Sticks and stones may break your bones, but words can really hurt you

A friend of mine wrote to me yesterday: “A sentence in this morning’s newspaper tells us all we need to know on this subject: ‘The RAF’s first transgendered fighter pilot is to have her own sperm frozen.’ (italics mine)”

Actually, this sentence is so multi-faceted that it works on many different levels, telling us all we need to know about more than one subject.

The obvious one is the future battle-worthiness of our armed forces in general and the RAF in particular.

As someone who has never been called upon to go into battle I’m fascinated by the men who are. What motivates them to go over the top into machinegun fire? Fight to the last bullet? Fly into one dogfight after another, knowing that the odds in favour of survival are dwindling away with each take-off?

Take Douglas Bader, for example. That RAF fighter pilot was a great ace during the Second World War. The Group Captain is credited with 20 solo victories, four shared ones, six probables, one shared probable and 11 enemy aircraft damaged.

He was a hero by anyone’s standards, but few other men have ever had such standards. For Bader was a double amputee, having lost both his legs in 1931. He was discharged then, but insisted on returning to the frontline squadrons when the war started.

Now there was a man who didn’t need an excuse to sit out that war. No one in his right mind would have accused him of cowardice had he stayed on the ground.

Yet he didn’t. Why?

Love of his country must have been the most obvious motive, but I’m sure there were others as well. Pride had to be one of them – not in the sense of hubris, which is one of the cardinal sins, but in the sense of esprit de corps, which is one of the martial virtues.

By all accounts, soldiers, and especially those in the elite branches of service such as the RAF, go into battle not just for God, king and country, but also for the proud fraternity of their comrades.

Some of them may not be believers, monarchists or even patriots, but esprit de corps alone is enough motivation. Even if unsure that heroic death will earn them immortality, they have no doubt it will earn them the admiration of their comrades, their unit, the RAF at large – and of the whole nation.

Now how do you suppose they would feel if they knew that the RAF has become the laughingstock of the nation, rather than its pride? How do you think Douglas Bader would have felt?

Yet the sentence that caught my friend’s eye goes a long way towards making the RAF a butt of silly jokes, not least my own. Soldiers can handle danger; what they can’t handle is mockery.

How willing will our future heroes be to join the RAF knowing they might fly to a likely death in the company of a freaky side show freezing ‘her own sperm’? And should some of the esprit de corps evaporate, what effect will it have on the defence of the realm?

Never in the field of human conflict was so much damage done to so many by so few words, to paraphrase ever so slightly.

As a lifelong student of language, I am in general fascinated by the capacity of words to destroy with a laudable economy of means.

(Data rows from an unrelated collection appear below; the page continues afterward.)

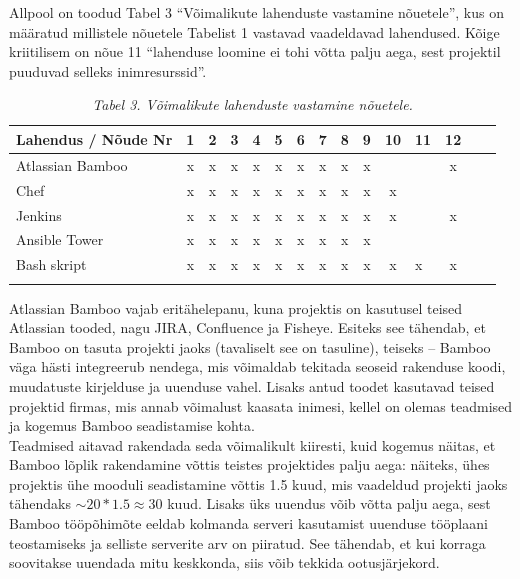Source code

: \documentclass[12pt]{report}
\begin{document}
  Allpool on toodud Tabel 3 ``Võimalikute lahenduste vastamine nõuetele'', kus on määratud millistele nõuetele Tabelist 1 vastavad vaadeldavad lahendused. Kõige kriitilisem on nõue 11 ``lahenduse loomine ei tohi võtta palju aega, sest projektil puuduvad selleks inimresurssid''.
  
  \begin{table}[H]
    \caption*{\textit{Tabel 3. Võimalikute lahenduste vastamine nõuetele.}}
    
    \begin{tabular}{ |l|c|c|c|c|c|c|c|c|c|c V{4} c V{4} c| }
      \hline
      \textbf{Lahendus / Nõude Nr} & \textbf{1} & \textbf{2} & \textbf{3} & \textbf{4} & \textbf{5} & \textbf{6} & \textbf{7} & \textbf{8} & \textbf{9} & \textbf{10} & \textbf{11} & \textbf{12}\\
      \hline
      Atlassian Bamboo & x & x & x & x & x & x & x & x & x & & & x\\
      \hline
      Chef & x & x & x & x & x & x & x & x & x & x & & \\
      \hline
      Jenkins & x & x & x & x & x & x & x & x & x & x & & x\\
      \hline
      Ansible Tower & x & x & x & x & x & x & x & x & x & & & \\
      \hline
      Bash skript & x & x & x & x & x & x & x & x & x & x & x & x\\
      \hline
    \end{tabular}
  \end{table}

  Atlassian Bamboo vajab eritähelepanu, kuna projektis on kasutusel teised Atlassian tooded, nagu JIRA, Confluence ja Fisheye. Esiteks see tähendab, et Bamboo on tasuta projekti jaoks (tavaliselt see on tasuline), teiseks \--- Bamboo väga hästi integreerub nendega, mis võimaldab tekitada seoseid rakenduse koodi, muudatuste kirjelduse ja uuenduse vahel. Lisaks antud toodet kasutavad teised projektid firmas, mis annab võimalust kaasata inimesi, kellel on olemas teadmised ja kogemus Bamboo seadistamise kohta.\\
  
  Teadmised aitavad rakendada seda võimalikult kiiresti, kuid kogemus näitas, et Bamboo lõplik rakendamine võttis teistes projektides palju aega: näiteks, ühes projektis ühe mooduli seadistamine võttis 1.5 kuud, mis vaadeldud projekti jaoks tähendaks $\sim20*1.5 \approx 30$ kuud. Lisaks üks uuendus võib võtta palju aega, sest Bamboo tööpõhimõte eeldab kolmanda serveri kasutamist uuenduse tööplaani teostamiseks ja selliste serverite arv on piiratud. See tähendab, et kui korraga soovitakse uuendada mitu keskkonda, siis võib tekkida ootusjärjekord.\\
  
\end{document}
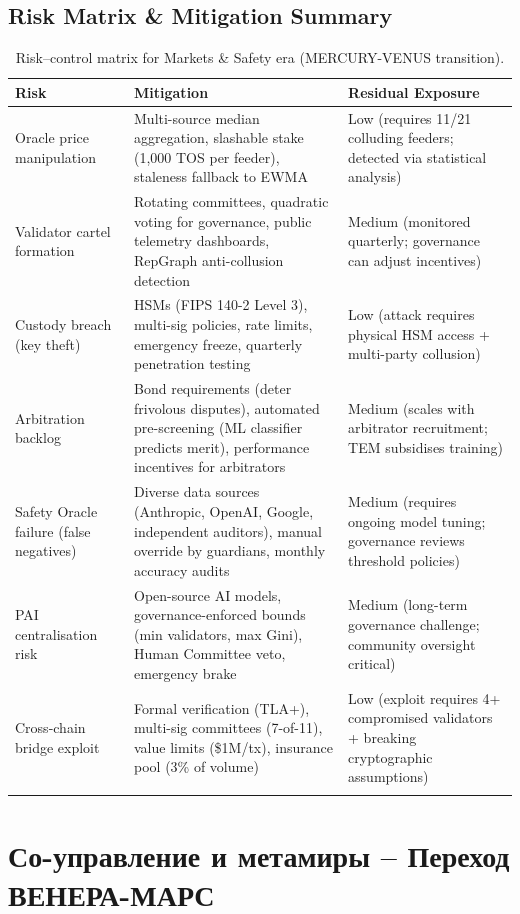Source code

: \documentclass[11pt]{article}
\begin{document}
\subsection{Risk Matrix \& Mitigation Summary}
\begin{longtable}{@{}p{}p{}p{}@{}}
\toprule
\textbf{Risk} & \textbf{Mitigation} & \textbf{Residual Exposure} \\\midrule
Oracle price manipulation & Multi-source median aggregation, slashable stake (1,000 TOS per feeder), staleness fallback to EWMA & Low (requires 11/21 colluding feeders; detected via statistical analysis) \\
Validator cartel formation & Rotating committees, quadratic voting for governance, public telemetry dashboards, RepGraph anti-collusion detection & Medium (monitored quarterly; governance can adjust incentives) \\
Custody breach (key theft) & HSMs (FIPS 140-2 Level 3), multi-sig policies, rate limits, emergency freeze, quarterly penetration testing & Low (attack requires physical HSM access + multi-party collusion) \\
Arbitration backlog & Bond requirements (deter frivolous disputes), automated pre-screening (ML classifier predicts merit), performance incentives for arbitrators & Medium (scales with arbitrator recruitment; TEM subsidises training) \\
Safety Oracle failure (false negatives) & Diverse data sources (Anthropic, OpenAI, Google, independent auditors), manual override by guardians, monthly accuracy audits & Medium (requires ongoing model tuning; governance reviews threshold policies) \\
PAI centralisation risk & Open-source AI models, governance-enforced bounds (min validators, max Gini), Human Committee veto, emergency brake & Medium (long-term governance challenge; community oversight critical) \\
Cross-chain bridge exploit & Formal verification (TLA+), multi-sig committees (7-of-11), value limits (\$1M/tx), insurance pool (3\% of volume) & Low (exploit requires 4+ compromised validators + breaking cryptographic assumptions) \\\bottomrule
\caption{Risk--control matrix for Markets \& Safety era (MERCURY-VENUS transition).}
\label{tab:risk-markets-expanded}
\end{longtable}

\section{Со-управление и метамиры -- Переход ВЕНЕРА-МАРС}
\end{document}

Float something like liberté, egalité, fraternité up in the air and a whole civilisation can go up in smoke.

As to a few words telling us all we need to know, they can do so even if we don’t understand the words.

For example, you probably don’t have a clue what on earth these nine words mean: “Ofiteri de politie in civil opereaza in aceasts zona”.

Yet, when they appear on a Metropolitan Police sign put up in Covent Garden during the Christmas shopping rush, they indeed tell us, as a minimum, all we need to know about one complex problem, that of immigration.

These words are the Romanian for ‘plainclothes policemen operating in this area’. Since the message isn’t repeated in any other language, it has to be aimed at one group only: monolingual Romanian pickpockets.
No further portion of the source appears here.